[Data entries]
• • •

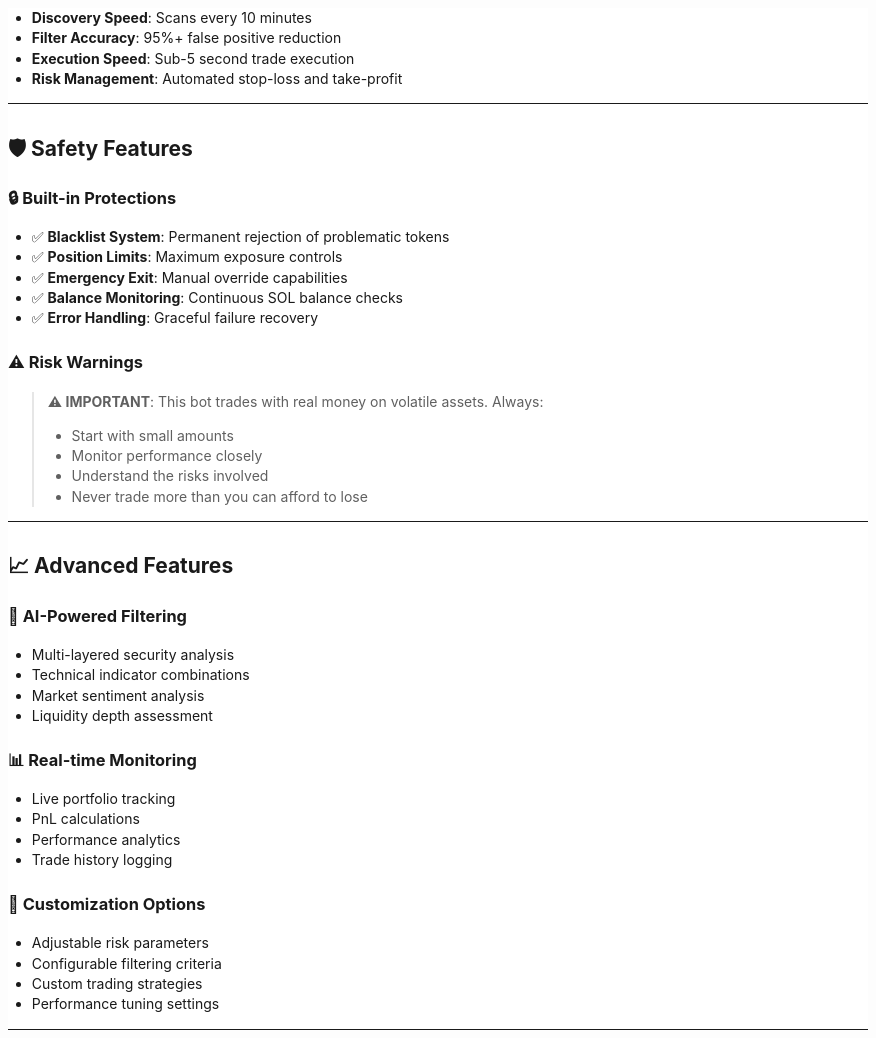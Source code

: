 - **Discovery Speed**: Scans every 10 minutes
- **Filter Accuracy**: 95%+ false positive reduction
- **Execution Speed**: Sub-5 second trade execution
- **Risk Management**: Automated stop-loss and take-profit

---

## 🛡️ **Safety Features**

### 🔒 **Built-in Protections**

- ✅ **Blacklist System**: Permanent rejection of problematic tokens
- ✅ **Position Limits**: Maximum exposure controls
- ✅ **Emergency Exit**: Manual override capabilities
- ✅ **Balance Monitoring**: Continuous SOL balance checks
- ✅ **Error Handling**: Graceful failure recovery

### ⚠️ **Risk Warnings**

> **⚠️ IMPORTANT**: This bot trades with real money on volatile assets. Always:
> - Start with small amounts
> - Monitor performance closely  
> - Understand the risks involved
> - Never trade more than you can afford to lose

---

## 📈 **Advanced Features**

### 🤖 **AI-Powered Filtering**

- Multi-layered security analysis
- Technical indicator combinations
- Market sentiment analysis
- Liquidity depth assessment

### 📊 **Real-time Monitoring**

- Live portfolio tracking
- PnL calculations
- Performance analytics
- Trade history logging

### 🔧 **Customization Options**

- Adjustable risk parameters
- Configurable filtering criteria
- Custom trading strategies
- Performance tuning settings

---
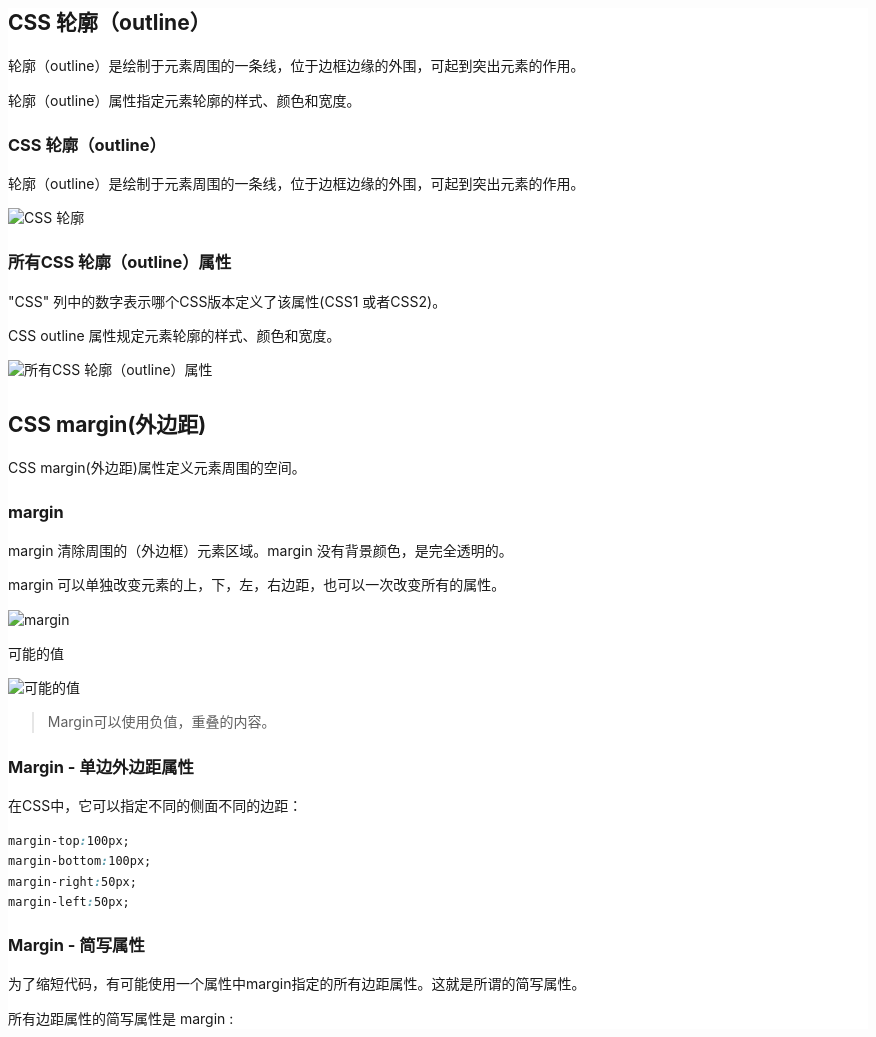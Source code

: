 ## CSS 轮廓（outline）

轮廓（outline）是绘制于元素周围的一条线，位于边框边缘的外围，可起到突出元素的作用。

轮廓（outline）属性指定元素轮廓的样式、颜色和宽度。

### CSS 轮廓（outline）

轮廓（outline）是绘制于元素周围的一条线，位于边框边缘的外围，可起到突出元素的作用。

![CSS 轮廓](http://p9myzkds7.bkt.clouddn.com/CSS/CSS%20%E8%BD%AE%E5%BB%93.png)

### 所有CSS 轮廓（outline）属性

"CSS" 列中的数字表示哪个CSS版本定义了该属性(CSS1 或者CSS2)。

CSS outline 属性规定元素轮廓的样式、颜色和宽度。

![所有CSS 轮廓（outline）属性](http://p9myzkds7.bkt.clouddn.com/CSS/%E6%89%80%E6%9C%89CSS%20%E8%BD%AE%E5%BB%93%EF%BC%88outline%EF%BC%89%E5%B1%9E%E6%80%A7.png)

## CSS margin(外边距)

CSS margin(外边距)属性定义元素周围的空间。

### margin

margin 清除周围的（外边框）元素区域。margin 没有背景颜色，是完全透明的。

margin 可以单独改变元素的上，下，左，右边距，也可以一次改变所有的属性。

![margin](http://p9myzkds7.bkt.clouddn.com/CSS/margin.png)

可能的值

![可能的值](http://p9myzkds7.bkt.clouddn.com/CSS/%E5%8F%AF%E8%83%BD%E7%9A%84%E5%80%BC.png)

> Margin可以使用负值，重叠的内容。


### Margin - 单边外边距属性

在CSS中，它可以指定不同的侧面不同的边距：

```css
margin-top:100px;
margin-bottom:100px;
margin-right:50px;
margin-left:50px;
```
### Margin - 简写属性

为了缩短代码，有可能使用一个属性中margin指定的所有边距属性。这就是所谓的简写属性。

所有边距属性的简写属性是 margin :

• • •

## What you should do
Return each record exactly as given, excluding any image.

## Written response
Source code

: - **Discovery Speed**: Scans every 10 minutes
- **Filter Accuracy**: 95%+ false positive reduction
- **Execution Speed**: Sub-5 second trade execution
- **Risk Management**: Automated stop-loss and take-profit

---

## 🛡️ **Safety Features**

### 🔒 **Built-in Protections**

- ✅ **Blacklist System**: Permanent rejection of problematic tokens
- ✅ **Position Limits**: Maximum exposure controls
- ✅ **Emergency Exit**: Manual override capabilities
- ✅ **Balance Monitoring**: Continuous SOL balance checks
- ✅ **Error Handling**: Graceful failure recovery

### ⚠️ **Risk Warnings**

> **⚠️ IMPORTANT**: This bot trades with real money on volatile assets. Always:
> - Start with small amounts
> - Monitor performance closely  
> - Understand the risks involved
> - Never trade more than you can afford to lose

---

## 📈 **Advanced Features**

### 🤖 **AI-Powered Filtering**

- Multi-layered security analysis
- Technical indicator combinations
- Market sentiment analysis
- Liquidity depth assessment

### 📊 **Real-time Monitoring**

- Live portfolio tracking
- PnL calculations
- Performance analytics
- Trade history logging

### 🔧 **Customization Options**

- Adjustable risk parameters
- Configurable filtering criteria
- Custom trading strategies
- Performance tuning settings

---
Source code

: ## CSS 轮廓（outline）

轮廓（outline）是绘制于元素周围的一条线，位于边框边缘的外围，可起到突出元素的作用。

轮廓（outline）属性指定元素轮廓的样式、颜色和宽度。

### CSS 轮廓（outline）

轮廓（outline）是绘制于元素周围的一条线，位于边框边缘的外围，可起到突出元素的作用。

![CSS 轮廓](http://p9myzkds7.bkt.clouddn.com/CSS/CSS%20%E8%BD%AE%E5%BB%93.png)

### 所有CSS 轮廓（outline）属性

"CSS" 列中的数字表示哪个CSS版本定义了该属性(CSS1 或者CSS2)。

CSS outline 属性规定元素轮廓的样式、颜色和宽度。

![所有CSS 轮廓（outline）属性](http://p9myzkds7.bkt.clouddn.com/CSS/%E6%89%80%E6%9C%89CSS%20%E8%BD%AE%E5%BB%93%EF%BC%88outline%EF%BC%89%E5%B1%9E%E6%80%A7.png)

## CSS margin(外边距)

CSS margin(外边距)属性定义元素周围的空间。

### margin

margin 清除周围的（外边框）元素区域。margin 没有背景颜色，是完全透明的。

margin 可以单独改变元素的上，下，左，右边距，也可以一次改变所有的属性。

![margin](http://p9myzkds7.bkt.clouddn.com/CSS/margin.png)

可能的值

![可能的值](http://p9myzkds7.bkt.clouddn.com/CSS/%E5%8F%AF%E8%83%BD%E7%9A%84%E5%80%BC.png)

> Margin可以使用负值，重叠的内容。


### Margin - 单边外边距属性

在CSS中，它可以指定不同的侧面不同的边距：

```css
margin-top:100px;
margin-bottom:100px;
margin-right:50px;
margin-left:50px;
```
### Margin - 简写属性

为了缩短代码，有可能使用一个属性中margin指定的所有边距属性。这就是所谓的简写属性。

所有边距属性的简写属性是 margin :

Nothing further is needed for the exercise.